Consider using select() to get a better control of this behaviours

My question is:

*1) How can I receive all the array in one send and receive operation? *

2) does select() help me in this array size?

3) Can I change the buffer sizes and how?

2

2 Answers

1
votes

Since this is a stream socket, you use a loop on send(), and MSG_WAITALL on recv().
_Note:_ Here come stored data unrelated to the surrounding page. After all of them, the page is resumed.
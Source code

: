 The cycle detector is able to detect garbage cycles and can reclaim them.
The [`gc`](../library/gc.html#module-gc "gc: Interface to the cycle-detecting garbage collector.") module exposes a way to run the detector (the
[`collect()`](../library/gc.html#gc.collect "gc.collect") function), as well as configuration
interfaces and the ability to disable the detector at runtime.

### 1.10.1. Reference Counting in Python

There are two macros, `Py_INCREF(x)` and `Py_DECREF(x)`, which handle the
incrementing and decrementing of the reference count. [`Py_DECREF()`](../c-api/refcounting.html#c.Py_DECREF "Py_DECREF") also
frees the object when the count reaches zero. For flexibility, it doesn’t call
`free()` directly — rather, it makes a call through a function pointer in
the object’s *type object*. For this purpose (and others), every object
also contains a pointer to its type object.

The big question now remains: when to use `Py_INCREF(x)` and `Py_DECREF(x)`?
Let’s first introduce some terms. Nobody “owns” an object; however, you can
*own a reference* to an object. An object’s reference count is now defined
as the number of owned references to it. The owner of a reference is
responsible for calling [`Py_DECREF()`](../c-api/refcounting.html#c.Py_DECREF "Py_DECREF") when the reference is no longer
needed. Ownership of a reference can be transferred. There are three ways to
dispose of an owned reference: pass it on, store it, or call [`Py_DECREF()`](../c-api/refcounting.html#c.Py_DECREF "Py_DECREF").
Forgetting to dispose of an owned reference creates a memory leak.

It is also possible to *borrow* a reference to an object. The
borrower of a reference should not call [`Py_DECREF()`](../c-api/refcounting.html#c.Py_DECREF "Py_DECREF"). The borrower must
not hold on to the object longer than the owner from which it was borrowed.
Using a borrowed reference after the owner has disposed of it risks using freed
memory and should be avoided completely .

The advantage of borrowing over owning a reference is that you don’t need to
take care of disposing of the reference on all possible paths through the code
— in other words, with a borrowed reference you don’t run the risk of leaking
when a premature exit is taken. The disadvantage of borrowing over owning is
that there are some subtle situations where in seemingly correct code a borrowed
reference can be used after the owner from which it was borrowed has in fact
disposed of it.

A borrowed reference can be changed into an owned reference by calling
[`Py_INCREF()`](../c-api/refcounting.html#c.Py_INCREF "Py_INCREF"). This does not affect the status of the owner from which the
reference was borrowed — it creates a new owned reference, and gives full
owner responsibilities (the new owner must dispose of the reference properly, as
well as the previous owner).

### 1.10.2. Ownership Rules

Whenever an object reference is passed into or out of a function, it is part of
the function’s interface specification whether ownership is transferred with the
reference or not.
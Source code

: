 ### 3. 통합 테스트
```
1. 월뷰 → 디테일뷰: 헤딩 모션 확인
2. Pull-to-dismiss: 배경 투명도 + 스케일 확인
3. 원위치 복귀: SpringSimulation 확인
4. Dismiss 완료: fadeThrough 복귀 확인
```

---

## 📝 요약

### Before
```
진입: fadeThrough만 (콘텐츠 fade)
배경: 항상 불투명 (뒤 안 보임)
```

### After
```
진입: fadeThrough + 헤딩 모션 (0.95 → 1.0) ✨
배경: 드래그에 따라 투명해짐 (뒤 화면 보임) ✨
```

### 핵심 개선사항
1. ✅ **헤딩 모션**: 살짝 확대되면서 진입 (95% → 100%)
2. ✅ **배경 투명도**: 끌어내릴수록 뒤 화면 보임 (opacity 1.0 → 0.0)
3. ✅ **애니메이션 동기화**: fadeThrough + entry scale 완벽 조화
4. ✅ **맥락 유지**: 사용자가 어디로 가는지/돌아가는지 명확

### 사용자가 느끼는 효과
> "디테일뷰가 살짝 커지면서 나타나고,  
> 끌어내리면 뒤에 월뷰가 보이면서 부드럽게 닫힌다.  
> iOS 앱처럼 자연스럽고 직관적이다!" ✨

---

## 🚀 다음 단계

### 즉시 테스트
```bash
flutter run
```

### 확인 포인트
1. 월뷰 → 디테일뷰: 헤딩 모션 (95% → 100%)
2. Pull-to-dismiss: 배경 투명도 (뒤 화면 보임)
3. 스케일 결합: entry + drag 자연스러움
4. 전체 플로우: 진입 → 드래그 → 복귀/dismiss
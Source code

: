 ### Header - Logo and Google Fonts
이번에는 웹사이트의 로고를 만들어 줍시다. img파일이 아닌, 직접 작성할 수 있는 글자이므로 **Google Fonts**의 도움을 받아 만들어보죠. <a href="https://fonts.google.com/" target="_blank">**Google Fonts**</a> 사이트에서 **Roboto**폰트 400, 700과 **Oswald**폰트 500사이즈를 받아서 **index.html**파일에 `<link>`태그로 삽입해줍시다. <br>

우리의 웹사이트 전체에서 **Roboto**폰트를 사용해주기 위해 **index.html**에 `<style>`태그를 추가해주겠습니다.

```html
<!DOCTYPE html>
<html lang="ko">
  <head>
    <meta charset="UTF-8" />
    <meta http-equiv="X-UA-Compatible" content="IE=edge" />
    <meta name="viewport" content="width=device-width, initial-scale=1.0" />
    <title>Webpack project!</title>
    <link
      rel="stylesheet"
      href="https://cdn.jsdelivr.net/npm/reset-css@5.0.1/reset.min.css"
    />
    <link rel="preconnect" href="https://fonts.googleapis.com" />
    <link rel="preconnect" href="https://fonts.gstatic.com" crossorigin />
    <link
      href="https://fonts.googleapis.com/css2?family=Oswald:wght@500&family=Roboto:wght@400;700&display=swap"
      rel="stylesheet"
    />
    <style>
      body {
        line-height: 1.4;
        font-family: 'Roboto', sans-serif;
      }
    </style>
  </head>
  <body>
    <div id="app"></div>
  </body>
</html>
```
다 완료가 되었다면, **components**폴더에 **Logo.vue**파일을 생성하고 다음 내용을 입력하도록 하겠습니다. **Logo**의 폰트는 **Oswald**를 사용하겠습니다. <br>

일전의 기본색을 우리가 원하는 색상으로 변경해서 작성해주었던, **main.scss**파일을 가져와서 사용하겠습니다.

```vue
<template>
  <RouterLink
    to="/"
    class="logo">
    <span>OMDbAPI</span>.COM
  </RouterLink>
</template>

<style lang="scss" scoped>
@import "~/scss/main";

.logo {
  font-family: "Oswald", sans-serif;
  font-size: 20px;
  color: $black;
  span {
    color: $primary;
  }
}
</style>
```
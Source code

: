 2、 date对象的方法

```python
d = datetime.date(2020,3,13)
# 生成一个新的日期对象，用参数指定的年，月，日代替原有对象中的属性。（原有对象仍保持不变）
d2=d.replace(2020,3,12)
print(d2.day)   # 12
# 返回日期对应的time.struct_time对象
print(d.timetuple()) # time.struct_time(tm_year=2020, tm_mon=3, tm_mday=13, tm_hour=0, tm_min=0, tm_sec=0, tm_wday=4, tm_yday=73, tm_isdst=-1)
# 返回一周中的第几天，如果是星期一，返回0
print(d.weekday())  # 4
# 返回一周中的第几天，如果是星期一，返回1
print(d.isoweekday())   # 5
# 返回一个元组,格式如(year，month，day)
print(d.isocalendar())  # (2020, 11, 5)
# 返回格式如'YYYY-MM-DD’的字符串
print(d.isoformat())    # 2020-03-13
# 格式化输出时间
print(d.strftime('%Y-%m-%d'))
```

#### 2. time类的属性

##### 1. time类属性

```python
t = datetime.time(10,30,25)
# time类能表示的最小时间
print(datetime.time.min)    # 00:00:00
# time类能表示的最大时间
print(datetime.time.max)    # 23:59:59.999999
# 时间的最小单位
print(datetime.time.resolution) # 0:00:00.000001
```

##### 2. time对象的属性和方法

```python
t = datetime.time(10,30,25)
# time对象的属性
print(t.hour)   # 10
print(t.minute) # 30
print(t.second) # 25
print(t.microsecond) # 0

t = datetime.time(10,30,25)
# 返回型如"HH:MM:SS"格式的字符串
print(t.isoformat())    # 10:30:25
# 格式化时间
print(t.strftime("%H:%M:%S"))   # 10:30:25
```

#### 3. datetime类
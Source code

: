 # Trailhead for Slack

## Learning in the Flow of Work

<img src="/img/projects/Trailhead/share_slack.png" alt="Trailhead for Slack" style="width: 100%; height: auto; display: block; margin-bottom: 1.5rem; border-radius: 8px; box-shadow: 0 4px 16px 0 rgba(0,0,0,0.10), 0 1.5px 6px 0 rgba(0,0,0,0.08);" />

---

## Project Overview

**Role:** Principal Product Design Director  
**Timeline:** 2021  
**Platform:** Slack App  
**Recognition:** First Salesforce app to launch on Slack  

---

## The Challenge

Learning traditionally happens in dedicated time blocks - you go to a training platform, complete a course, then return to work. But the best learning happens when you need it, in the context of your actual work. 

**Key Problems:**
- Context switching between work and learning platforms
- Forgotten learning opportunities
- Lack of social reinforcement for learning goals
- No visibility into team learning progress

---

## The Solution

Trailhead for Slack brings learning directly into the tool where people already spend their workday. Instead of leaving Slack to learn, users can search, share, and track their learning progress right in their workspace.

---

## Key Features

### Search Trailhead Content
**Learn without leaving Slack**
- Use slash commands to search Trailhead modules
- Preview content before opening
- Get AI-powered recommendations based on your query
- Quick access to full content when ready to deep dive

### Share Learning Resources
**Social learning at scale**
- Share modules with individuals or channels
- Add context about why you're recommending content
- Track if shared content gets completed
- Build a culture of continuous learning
Consider these helper functions:

/* Receive the entire buffer.
 * Returns 0 if success, nonzero errno otherwise.
*/
static int recv_all(const int sockfd, void *buffer, const size_t len)
{
    ssize_t n;

    n = recv(sockfd, buffer, len, MSG_WAITALL);
    if (n == 0)
        return errno = EPIPE; /* Other end will not send more data */
    else
    if (n == -1)
        return errno;
    else
    if (n < -1)
        return errno = EIO;   /* Should never occur */
    else
    if (n != (ssize_t)len)
        return errno = EINTR; /* Interrupted, or sender goofed */
    else
        return 0;
}

/* Send the entire buffer.
 * Returns 0 if success, nonzero errno otherwise.
*/
static int send_all(const int sockfd, const void *buffer, const size_t len)
{
    const char       *pos = (const char *)buffer;
    const char *const end = (const char *)buffer + len;
    ssize_t           n;

    while (pos < end) {

        n = send(sockfd, pos, (size_t)(end - pos), 0);
        if (n > 0)
            pos += n; 
        else
        if (n != -1)
            return errno = EIO;
        else
            return errno;
    }
}
0
votes
  1. You can't reliably achieve this. You can always code up your own sendall and recvall functions that set the socket to blocking, then repeatedly call send (/recv) until all the data is sent/received. (Usually a single send call with a blocking socket will result in all data being sent in one operation but there are situations [signal after some data transferred, for example] that will cause an early return, so you should not depend on that.)

  2. You can use select to achieve the same thing with non-blocking sockets but it makes buffer management more complex. You need to keep track of where you are in each buffer / how much data remains, and when select reports that a socket is "readable" or "writable" make a new attempt to send/receive at the appropriate place in the respective buffer.

  3. Yes, you can make the buffer sizes whatever you like, but if you mean "can I set the system buffer sizes somehow to avoid this?" then no, there is no way to configure the system to make this work 100% reliably without additional code. TCP does not maintain message boundaries. Your protocol must impose boundaries atop the logical stream TCP provides.